We use Nix to provide a zero overhead reproducible environment that contains

all tools required to run the benchmarks. If you want to add a new tool then

you need to extend the `flake.nix` so that this tool is present in the

`devShell`.

To enter the environment, run `nix develop`. Once you have a working shell, you

can run `python bench.py` to execute the benchmarks. The results are collected

in `results.db` sqlite3 database and the csv and json files

`results-[timestamp].csv/json`. You can view these files using standard tools

such as libreoffice, Excel, jq, etc.

To generate graphs, run `python gen_graph.py`.  Then, you can

look at the cumulative distribution function (CDF) graph to get an overview.

Here, the different tools' performances are displayed, with X axis showing

time, and the Y axis showing the number of problems solved within that time

frame. Typically, a tool is be better when it solves more instances (i.e.

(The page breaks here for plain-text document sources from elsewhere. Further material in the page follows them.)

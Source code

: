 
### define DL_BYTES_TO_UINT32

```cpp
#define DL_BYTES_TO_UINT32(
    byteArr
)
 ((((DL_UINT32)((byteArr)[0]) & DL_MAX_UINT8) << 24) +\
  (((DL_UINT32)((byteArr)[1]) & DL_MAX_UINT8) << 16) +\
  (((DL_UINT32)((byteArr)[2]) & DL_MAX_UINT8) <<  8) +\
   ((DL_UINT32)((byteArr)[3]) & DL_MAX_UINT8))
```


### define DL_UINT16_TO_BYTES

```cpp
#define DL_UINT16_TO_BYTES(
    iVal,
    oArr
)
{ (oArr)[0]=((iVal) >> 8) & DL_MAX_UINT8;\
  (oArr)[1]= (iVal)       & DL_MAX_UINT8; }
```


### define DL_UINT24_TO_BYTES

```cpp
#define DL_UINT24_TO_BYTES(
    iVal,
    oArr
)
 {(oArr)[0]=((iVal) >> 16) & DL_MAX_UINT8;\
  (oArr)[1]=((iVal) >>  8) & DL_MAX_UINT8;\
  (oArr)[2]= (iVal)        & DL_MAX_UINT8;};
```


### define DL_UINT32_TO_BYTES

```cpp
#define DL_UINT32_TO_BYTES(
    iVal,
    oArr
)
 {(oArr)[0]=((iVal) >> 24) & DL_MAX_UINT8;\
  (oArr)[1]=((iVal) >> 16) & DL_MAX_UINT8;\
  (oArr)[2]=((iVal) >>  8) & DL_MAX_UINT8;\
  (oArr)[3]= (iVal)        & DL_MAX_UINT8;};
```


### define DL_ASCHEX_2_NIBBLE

higher on the Y axis) while being faster (i.e. more to the left on the X axis)

The system also generates one-on-one comparisons for all tested tools, and

a box chart of all tools' performance on all instances.

## Adding a New Benchmark

First, a note on benchmark selection. It is important to keep in mind that the

set of benchmarks the tools are evaluated on significantly impacts which tool

"looks" best on e.g. the CDF plot. For fairness, we strongly recommend contract

authors to add interesting problems via pull requests. A problem can be

interesting because e.g. it's often needed but generally slow to solve, or

because some or even all tools could not solve it. This can help drive

development of tools and ensure more fairness in the comparisons.

There are two types of benchmarks. The ones under `src/safe/1tx-abstract` and

under `src/unsafe/1tx-abstract` are standard Solidity contracts that have all

their functions checked to have triggerable assert statements. For these files,

either the entire contract is deemed safe or unsafe. The files under

`src/safe/ds-test` and under `src/unsafe/ds-test` are tested differently. Here,

only functions starting with the `prove` keyword are tested, individually,

for safety. Hence, each function may be individually deemed safe/unsafe. Contracts

under these directories can use the full set of foundry

[cheatcodes](https://book.getfoundry.sh/cheatcodes/) and assertion helpers.

An example `1tx` benchmark is below. It would be under

`src/unsafe/1tx-abstract` since the `assert` can be triggered with `x=10`.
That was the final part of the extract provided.